The nostalgia of moving . . . hosts

Yes, it’s finally time to move. No, not my real-world house, but my server. Yes, I know it’s a rental, but…

I’ve been at Lunarpages since 2004. That’s a long time. And in that time, Lunarpages has gone from a groovy startup where you could call and get a person, to a business-centered company where they give you grief about SSL. And yell at you when someone hacks your blog. It got so bad I had to move to WordPress.com, so that tells you something.

In the meantime, my online colleagues Jim Groom and Tim Owens (I think I met them online back in the early CCK08 and first-run ds106 days?) started Reclaim Hosting. Faculty and student focused, Reclaim has provided excellent service to many, but I couldn’t move until I knew for sure that my students wouldn’t need access during the changeover. My sabbatical starts Friday – the time is now.

What do I use rented space on a server for? Well, everything, judging by my account stats. I have 31 MySQL databases, 6 subdomains, 5 FTP accounts. I’ve downloaded dozens of scripts, and many versions of Moodle, and run them. Not to mention the 23 GB of files. But this is exactly what needs mentioning.

You know how people downsize their dwelling as they get older? Time to downsize. The web has matured, not always in ways I approve of. And my college had gone over to Canvas, which I don’t approve of either. As the world cares less about creative ways to do things, I find that most of my files are no longer used. Broadband speeds have increased so much that my zillions of .mov files, painstakingly compressed to make them work on dialup modems, then digitized, then ripped from digital, then compressed more mildly – this has left trails of media files. Do I use any of them? No – everything now streams from YouTube or Vimeo.

Here’s a sample of just one lecture file from just one class of my six classes:

This is a lecture on the High Middle Ages (a great era for technology – come take my class!). The top file is the online lecture. The second one is text for a page that opens with a mouseover image, the manor map .png. Then there are my original audio files of me reading this lecture, recorded long ago as aiff and compressed through some antique application that no longer exists to make them .mov. There’s a poster image for a media file (took hours to make in my old freeware gif program) that now plays on YouTube, and then the most nostalgic item of all: the redplay.mov file. It’s a button that when you press it, the lecture audio file plays. I have red ones for this class, blue ones for others, and I made them myself by stealing a graphic and using code I learned from a book called Quicktime for the Web. (You can also see .mp3 files I made later, but my old Mac was acting up and used the origin dates.)

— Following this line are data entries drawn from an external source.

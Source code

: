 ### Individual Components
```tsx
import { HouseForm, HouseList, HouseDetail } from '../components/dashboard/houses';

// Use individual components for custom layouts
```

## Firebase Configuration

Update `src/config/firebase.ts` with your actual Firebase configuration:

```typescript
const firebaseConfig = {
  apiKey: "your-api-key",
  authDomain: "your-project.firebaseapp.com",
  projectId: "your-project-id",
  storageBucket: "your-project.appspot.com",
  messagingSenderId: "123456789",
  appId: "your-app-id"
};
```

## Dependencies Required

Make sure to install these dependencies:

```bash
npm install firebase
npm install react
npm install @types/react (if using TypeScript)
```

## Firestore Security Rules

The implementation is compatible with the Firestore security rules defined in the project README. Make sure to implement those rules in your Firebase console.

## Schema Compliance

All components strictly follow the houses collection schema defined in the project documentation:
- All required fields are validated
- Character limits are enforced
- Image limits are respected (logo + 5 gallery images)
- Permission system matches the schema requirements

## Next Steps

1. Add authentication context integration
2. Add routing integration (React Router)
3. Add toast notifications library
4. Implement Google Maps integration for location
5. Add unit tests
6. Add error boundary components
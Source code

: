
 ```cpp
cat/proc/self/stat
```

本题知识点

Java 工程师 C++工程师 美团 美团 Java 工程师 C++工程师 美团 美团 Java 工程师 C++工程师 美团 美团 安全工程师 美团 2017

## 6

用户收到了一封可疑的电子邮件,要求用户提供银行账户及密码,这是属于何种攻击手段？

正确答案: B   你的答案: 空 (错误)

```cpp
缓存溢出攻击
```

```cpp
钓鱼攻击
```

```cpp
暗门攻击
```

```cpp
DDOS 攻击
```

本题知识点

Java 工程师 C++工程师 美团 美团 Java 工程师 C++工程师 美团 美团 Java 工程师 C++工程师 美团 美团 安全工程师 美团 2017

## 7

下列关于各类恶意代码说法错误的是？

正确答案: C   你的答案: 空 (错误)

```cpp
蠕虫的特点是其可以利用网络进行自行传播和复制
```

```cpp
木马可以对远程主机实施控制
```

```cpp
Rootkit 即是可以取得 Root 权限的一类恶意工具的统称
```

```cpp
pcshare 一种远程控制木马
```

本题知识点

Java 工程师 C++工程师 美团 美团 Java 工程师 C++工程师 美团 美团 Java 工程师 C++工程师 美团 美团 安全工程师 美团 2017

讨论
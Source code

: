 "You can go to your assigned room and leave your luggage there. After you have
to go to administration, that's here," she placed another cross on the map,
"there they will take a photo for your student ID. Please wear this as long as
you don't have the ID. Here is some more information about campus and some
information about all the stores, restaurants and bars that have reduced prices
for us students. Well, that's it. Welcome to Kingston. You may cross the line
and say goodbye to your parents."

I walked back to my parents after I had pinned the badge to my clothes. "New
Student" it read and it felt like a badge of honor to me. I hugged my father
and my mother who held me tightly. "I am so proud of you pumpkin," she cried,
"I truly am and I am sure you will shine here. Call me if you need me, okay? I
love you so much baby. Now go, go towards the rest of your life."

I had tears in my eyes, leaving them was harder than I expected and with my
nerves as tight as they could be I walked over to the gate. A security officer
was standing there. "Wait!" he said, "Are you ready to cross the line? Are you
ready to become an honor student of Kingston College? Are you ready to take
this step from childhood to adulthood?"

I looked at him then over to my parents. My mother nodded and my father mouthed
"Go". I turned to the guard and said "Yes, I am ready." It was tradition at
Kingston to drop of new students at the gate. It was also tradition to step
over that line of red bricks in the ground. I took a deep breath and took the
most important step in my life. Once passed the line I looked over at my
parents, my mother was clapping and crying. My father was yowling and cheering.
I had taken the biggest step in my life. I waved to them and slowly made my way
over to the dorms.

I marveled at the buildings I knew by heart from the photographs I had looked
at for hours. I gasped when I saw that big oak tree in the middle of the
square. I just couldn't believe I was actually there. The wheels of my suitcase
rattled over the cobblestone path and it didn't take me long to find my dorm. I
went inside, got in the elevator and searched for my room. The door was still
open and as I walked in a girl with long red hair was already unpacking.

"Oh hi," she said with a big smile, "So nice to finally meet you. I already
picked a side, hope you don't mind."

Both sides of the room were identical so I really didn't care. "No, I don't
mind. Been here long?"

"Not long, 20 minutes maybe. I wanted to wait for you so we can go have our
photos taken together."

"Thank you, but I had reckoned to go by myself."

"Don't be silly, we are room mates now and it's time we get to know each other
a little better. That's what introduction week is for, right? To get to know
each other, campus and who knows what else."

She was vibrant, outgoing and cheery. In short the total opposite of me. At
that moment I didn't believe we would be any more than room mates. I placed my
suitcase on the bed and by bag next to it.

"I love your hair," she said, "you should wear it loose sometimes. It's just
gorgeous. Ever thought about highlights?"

Good times, man. The old days, when I was up half the night learning media compression and stealing bits of code from various places, including printed books. When my HTML for Dummies book got worn out from use. Before Google, before learning management systems. Back when on the internet no one could tell you were a woman, or a non-coder, or just a historian who never really liked computers but was determined to teach online and do it well, reducing the “distance”. A time when I’d install programs from Fantastico to try polls and self-grading quizzes, when I could learn just enough Javascript to make stuff happen, cobbled together my own web pages with cool embedded stuff, having no idea what the hell I was doing, and later when I hacked Dreamweaver and WordPress. When students said, “wow! this is a cool class! all my others are just text”.

Nowadays, the databases don’t operate anymore because most of them were Moodle and Lunarpages gave me so much grief about Chinese hackers that I disabled them all. I no longer use all the cool apps I can run on the server, because Canvas won’t serve scripts that are inside of html pages. After two years trying to hack Canvas, I know what can be done, and none of it requires programs I run on my own.

So although Reclaim can migrate all my stuff over, for free, I’m saying no thanks. I’ve got only 10 GB on the Reclaim plan, but these days that should be plenty. So I’m spending a few days moving those old files out of the folders, and I’ll get it all under 10 GB (8 really) or bust. It’s an opportunity to pack up the stuff and put it in storage on a hard drive, upload everything and check it, decide whether I want to start up databases to run old stuff or just let my work (POT certificate classes, Moodle classes, old web pages) just fall off the Internet. It’s all backed up. I think I’ll let it stay that way.